Caveats and Limitations of A/B Testing at Growth Tech Companies

For non-tech industry folks, an “A/B test” is just a randomized controlled trial where you split users or other things into treatment and control groups, and then later compare key metrics across those groups and decide which one performed better, so you can learn whether the treatment or control group is preferable. For the context of this post, I will be talking specifically about end-user testing for some sort of digital application. Also, when I talk about effect sizes, I am talking in terms of percentages, so the assumption is that effects are comparable across different sizes.

Introduction

A/B tests are the gold standard of user testing, but there are a few fundamental limitations to A/B tests:

  1. When evaluating an A/B test, your metrics must be (a) measurable, and (b) actually being measured.
  2. A/B tests apply effects that are (a) on the margin, and (b) within the testing period.

Some of these points may seem obvious on their face, but they have pretty important implications that many businesses (specifically managers, and even many folks with “data” in their job titles) fail to consider.

The “TL;DR” version

What people expect is that as an app grows, the sample sizes get larger, so this increases the statistical power of experiments. Additionally, larger denominators in KPIs imply that fixed labor costs are more productive per unit, so even if you see lower effect sizes (on a percentage basis), they become more acceptable when spread out across more users.

Everything above is true, but there are some oft neglected countervailing effects:

  1. Features “cannibalize” one another, or rather they experience diminishing marginal returns as other features get added: \frac{\partial^2{KPI}}{\partial \textrm{quantity of features}^2} < 0
  2. As a consequence of the first point, contemporaneous effects of experimentation may squeeze rapidly toward zero, even if intertemporal effects– which are often stronger anyway– remain non-zero.

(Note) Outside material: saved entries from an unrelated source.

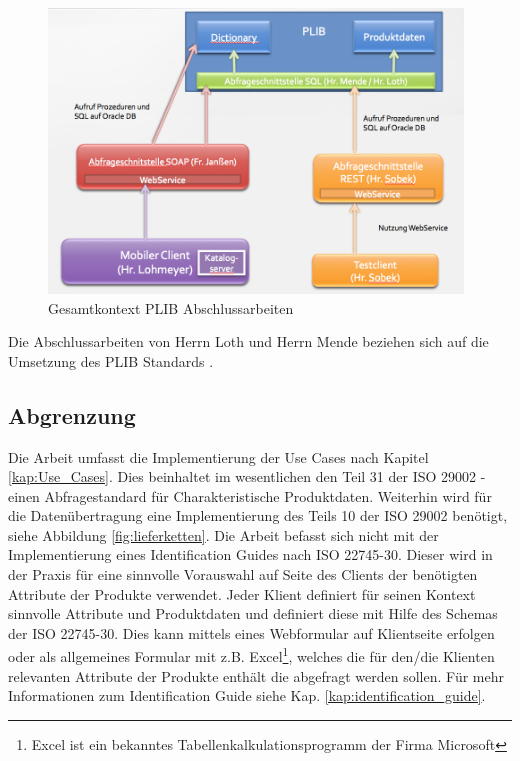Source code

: \begin{figure}[htbp]
	\centering
		\includegraphics[width=0.98\textwidth]{images/gesamtkontext_plib.png}
	\caption{Gesamtkontext PLIB Abschlussarbeiten}
	\label{fig:gesamtkontext_plib}
\end{figure}

Die Abschlussarbeiten von Herrn Loth und Herrn Mende beziehen sich auf die Umsetzung des PLIB Standards  \citep[Vergl.][]{iso13584-42}.

\subsection{Abgrenzung}

Die Arbeit umfasst die Implementierung der Use Cases nach Kapitel \ref{kap:Use_Cases}. Dies beinhaltet im wesentlichen den Teil 31 der ISO 29002 - einen Abfragestandard für Charakteristische Produktdaten. 
Weiterhin wird für die Datenübertragung eine Implementierung des Teils 10 der ISO 29002 benötigt, siehe Abbildung \ref{fig:lieferketten}. 
Die Arbeit befasst sich nicht mit der Implementierung eines Identification Guides nach ISO 22745-30. Dieser wird in der Praxis für eine sinnvolle Vorauswahl auf Seite des Clients der benötigten Attribute der Produkte verwendet. Jeder Klient definiert für seinen Kontext sinnvolle Attribute und Produktdaten und definiert diese mit Hilfe des Schemas der ISO 22745-30. Dies kann mittels eines Webformular auf Klientseite erfolgen oder als allgemeines Formular mit z.B. Excel\footnote{Excel ist ein bekanntes Tabellenkalkulationsprogramm der Firma Microsoft}, welches die für den/die Klienten relevanten Attribute der Produkte enthält die abgefragt werden sollen. Für mehr Informationen zum Identification Guide siehe Kap. \ref{kap:identification_guide}.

The end result is that, at a growth company, it is not unreasonable to find that diminishing effect sizes may decrease the statistical power of experiments (measuring contemporaneous or near-term effects) faster than inflating sample sizes increase statistical power. But critically, this doesn’t mean that the features being tested are “bad.”

While drafting and before publishing, I have confirmed from other data scientists at other companies that they can see a pattern of diminishing effect sizes of A/B tests over time across experiments in aggregate, and have also discussed with them some things in regards to the internal politics surrounding it. That said, everything in this post is ultimately my own opinion and analysis.

Measurable metrics are usually a proxy for immeasurable sentiment

The implications of measurability are that you can’t tell whether users actually enjoy or hate a particular feature if this doesn’t show up in metrics, e.g. they hate the feature but continue to use the app within the period of your testing.

The assumption that churn is a measure for user dissatisfaction is, ultimately, an assumption. It is more likely that contemporaneous churn signifies extreme dissatisfaction, but that minor dissatisfaction may exist without immediately obvious churn.

Some folks may mistakenly believe things like, “if we have enough users, we’ll be able to see the effects.” The mistake here is not really one of sample size, but of timing of the effects: if user dissatisfaction leads to a delayed churn, the test may conclude before the measurable quantity sees a statistically significant effect (even though the immeasurable effect, i.e. sentiment, was immediate).

The idea that users will not churn contemporaneously even if they’ll churn later sounds like a stretch– surely across 500,000 users in your experiment, you’ll see some sort of immediate effect, no?– but it’s not a stretch if you think about it from a user experience perspective. Measurable effects on churn or other KPIs may be delayed because users often do not immediately stop what they are doing just because a particular in-app flow becomes more annoying. Usually the biggest hurdle to a user is convincing them to log into the app in the first place, and a “high intent” user will not be immediately dissuaded from completing a flow even if they are dissatisfied with the smoothness of the experience in the process of doing so. Measuring the delayed effect may be especially slow if your typical user only logs in, say, once a month. (I highly recommend doing cumulative impulse response functions of key metrics partitioned by experiment group like average amount of dollar spend. You may be shocked how many effects linger past some experiment dates. You may even see sustained effects in the first derivatives of your CIRFs!) User insistence on completing subpar flows is how you get zero effects within-period but non-zero effects in future periods, even with massive sample sizes.

While we’re here, it should also be noted that “measurable” is not a synonym for “being measured.” Many metrics that sound great in theory during a quick call with management may not ever be collected in practice for a wide variety of reasons. Some of those reasons will be bad reasons and should be identified as missing metrics, then rectified. Other reasons will be good reasons, like it’d involve 30 Jira points of labor, and oh well, that’s life. So the company’s “data-driven” understanding of what is going on is confined to what the company has the internal capacity to measure. This means that many theoretically measurable metrics will be de facto immeasurable. And many of the things you really, really want to know will be unknowable via data.

And finally, a metric being measured and utilized also assumes that it is the correct metric being measured, and that there are no errors in what a particular number represents. Of course these assumptions can be violated as well.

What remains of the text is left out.